+++ Data shown
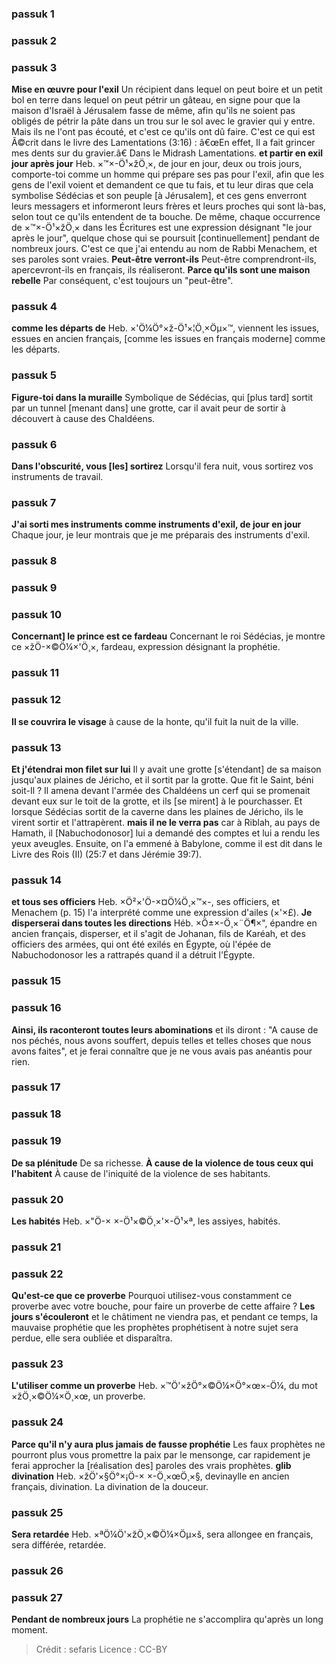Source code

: 
### passuk 1

### passuk 2

### passuk 3
<b>Mise en œuvre pour l'exil</b> Un récipient dans lequel on peut boire et un petit bol en terre dans lequel on peut pétrir un gâteau, en signe pour que la maison d'Israël à Jérusalem fasse de même, afin qu'ils ne soient pas obligés de pétrir la pâte dans un trou sur le sol avec le gravier qui y entre. Mais ils ne l'ont pas écouté, et c'est ce qu'ils ont dû faire. C'est ce qui est Ã©crit dans le livre des Lamentations (3:16) : â€œEn effet, Il a fait grincer mes dents sur du gravier.â€ Dans le Midrash Lamentations.
<b>et partir en exil jour après jour</b> Heb. ×™×-Ö¹×žÖ¸×, de jour en jour, deux ou trois jours, comporte-toi comme un homme qui prépare ses pas pour l'exil, afin que les gens de l'exil voient et demandent ce que tu fais, et tu leur diras que cela symbolise Sédécias et son peuple [à Jérusalem], et ces gens enverront leurs messagers et informeront leurs frères et leurs proches qui sont là-bas, selon tout ce qu'ils entendent de ta bouche. De même, chaque occurrence de ×™×-Ö¹×žÖ¸× dans les Écritures est une expression désignant "le jour après le jour", quelque chose qui se poursuit [continuellement] pendant de nombreux jours. C'est ce que j'ai entendu au nom de Rabbi Menachem, et ses paroles sont vraies.
<b>Peut-être verront-ils</b> Peut-être comprendront-ils, apercevront-ils en français, ils réaliseront.
<b>Parce qu'ils sont une maison rebelle</b> Par conséquent, c'est toujours un "peut-être".

### passuk 4
<b>comme les départs de</b> Heb. ×'Ö¼Ö°×ž-Ö¹×¦Ö¸×Öµ×™, viennent les issues, essues en ancien français, [comme les issues en français moderne] comme les départs.

### passuk 5
<b>Figure-toi dans la muraille</b> Symbolique de Sédécias, qui [plus tard] sortit par un tunnel [menant dans] une grotte, car il avait peur de sortir à découvert à cause des Chaldéens.

### passuk 6
<b>Dans l'obscurité, vous [les] sortirez</b> Lorsqu'il fera nuit, vous sortirez vos instruments de travail.

### passuk 7
<b>J'ai sorti mes instruments comme instruments d'exil, de jour en jour</b> Chaque jour, je leur montrais que je me préparais des instruments d'exil.

### passuk 8

### passuk 9

### passuk 10
<b>Concernant] le prince est ce fardeau</b> Concernant le roi Sédécias, je montre ce ×žÖ-×©Ö¼×'Ö¸×, fardeau, expression désignant la prophétie.

### passuk 11

### passuk 12
<b>Il se couvrira le visage</b> à cause de la honte, qu'il fuit la nuit de la ville.

### passuk 13
<b>Et j'étendrai mon filet sur lui</b> Il y avait une grotte [s'étendant] de sa maison jusqu'aux plaines de Jéricho, et il sortit par la grotte. Que fit le Saint, béni soit-Il ? Il amena devant l'armée des Chaldéens un cerf qui se promenait devant eux sur le toit de la grotte, et ils [se mirent] à le pourchasser. Et lorsque Sédécias sortit de la caverne dans les plaines de Jéricho, ils le virent sortir et l'attrapèrent.
<b>mais il ne le verra pas</b> car à Riblah, au pays de Hamath, il [Nabuchodonosor] lui a demandé des comptes et lui a rendu les yeux aveugles. Ensuite, on l'a emmené à Babylone, comme il est dit dans le Livre des Rois (II) (25:7 et dans Jérémie 39:7).

### passuk 14
<b>et tous ses officiers</b> Heb. ×Ö²×'Ö-×¤Ö¼Ö¸×™×-, ses officiers, et Menachem (p. 15) l'a interprété comme une expression d'ailes (×'×£).
<b>Je disperserai dans toutes les directions</b> Héb. ×Ö±×-Ö¸×¨Ö¶×", épandre en ancien français, disperser, et il s'agit de Johanan, fils de Karéah, et des officiers des armées, qui ont été exilés en Égypte, où l'épée de Nabuchodonosor les a rattrapés quand il a détruit l'Égypte.

### passuk 15

### passuk 16
<b>Ainsi, ils raconteront toutes leurs abominations</b> et ils diront : "A cause de nos péchés, nous avons souffert, depuis telles et telles choses que nous avons faites", et je ferai connaître que je ne vous avais pas anéantis pour rien.

### passuk 17

### passuk 18

### passuk 19
<b>De sa plénitude</b> De sa richesse.
<b>À cause de la violence de tous ceux qui l'habitent</b> À cause de l'iniquité de la violence de ses habitants.

### passuk 20
<b>Les habités</b> Heb. ×"Ö-× ×-Ö¹×©Ö¸×'×-Ö¹×ª, les assiyes, habités.

### passuk 21

### passuk 22
<b>Qu'est-ce que ce proverbe</b> Pourquoi utilisez-vous constamment ce proverbe avec votre bouche, pour faire un proverbe de cette affaire ?
<b>Les jours s'écouleront</b> et le châtiment ne viendra pas, et pendant ce temps, la mauvaise prophétie que les prophètes prophétisent à notre sujet sera perdue, elle sera oubliée et disparaîtra.

### passuk 23
<b>L'utiliser comme un proverbe</b> Heb. ×™Ö'×žÖ°×©Ö¼×Ö°×œ×-Ö¼, du mot ×žÖ¸×©Ö¼×Ö¸×œ, un proverbe.

### passuk 24
<b>Parce qu'il n'y aura plus jamais de fausse prophétie</b> Les faux prophètes ne pourront plus vous promettre la paix par le mensonge, car rapidement je ferai approcher la [réalisation des] paroles des vrais prophètes.
<b>glib divination</b> Heb. ×žÖ'×§Ö°×¡Ö-× ×-Ö¸×œÖ¸×§, devinaylle en ancien français, divination. La divination de la douceur.

### passuk 25
<b>Sera retardée</b> Heb. ×ªÖ¼Ö'×žÖ¸×©Ö¼×Öµ×š, sera allongee en français, sera différée, retardée.

### passuk 26

### passuk 27
<b>Pendant de nombreux jours</b> La prophétie ne s'accomplira qu'après un long moment.

>Crédit : sefaris
>Licence : CC-BY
++++++
What is being asked
Using the entries shown above, reproduce verbatim the lines from the line bearing "### passuk 12" to the line bearing "<b>Et j'étendrai mon", inclusive.

Output
### passuk 12
<b>Il se couvrira le visage</b> à cause de la honte, qu'il fuit la nuit de la ville.

### passuk 13
<b>Et j'étendrai mon filet sur lui</b> Il y avait une grotte [s'étendant] de sa maison jusqu'aux plaines de Jéricho, et il sortit par la grotte. Que fit le Saint, béni soit-Il ? Il amena devant l'armée des Chaldéens un cerf qui se promenait devant eux sur le toit de la grotte, et ils [se mirent] à le pourchasser. Et lorsque Sédécias sortit de la caverne dans les plaines de Jéricho, ils le virent sortir et l'attrapèrent.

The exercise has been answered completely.